» **THE TASK**:
Copy, in full, each line of the material that holds the word "images".

» **INFORMATION**:
|---|
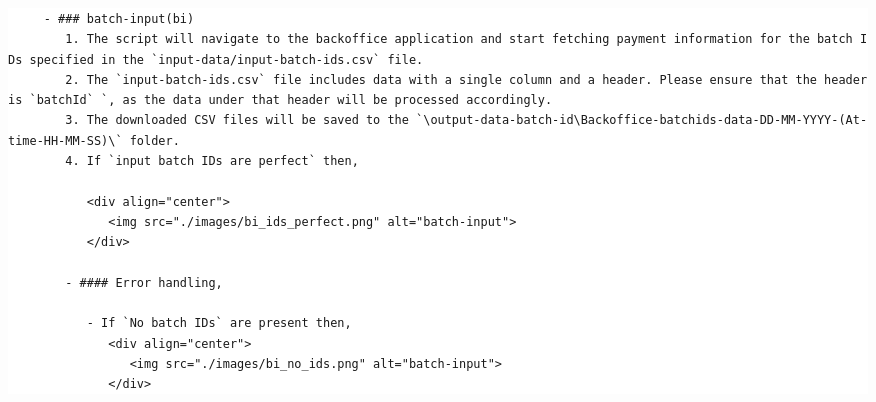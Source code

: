 
         - ### batch-input(bi)
            1. The script will navigate to the backoffice application and start fetching payment information for the batch IDs specified in the `input-data/input-batch-ids.csv` file.
            2. The `input-batch-ids.csv` file includes data with a single column and a header. Please ensure that the header is `batchId` `, as the data under that header will be processed accordingly.
            3. The downloaded CSV files will be saved to the `\output-data-batch-id\Backoffice-batchids-data-DD-MM-YYYY-(At-time-HH-MM-SS)\` folder.
            4. If `input batch IDs are perfect` then,

               <div align="center">
                  <img src="./images/bi_ids_perfect.png" alt="batch-input">
               </div>

            - #### Error handling,

               - If `No batch IDs` are present then,
                  <div align="center">
                     <img src="./images/bi_no_ids.png" alt="batch-input">
                  </div>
|---|
» **EXPECTED OUTPUT**:
                  <img src="./images/bi_ids_perfect.png" alt="batch-input">
                     <img src="./images/bi_no_ids.png" alt="batch-input">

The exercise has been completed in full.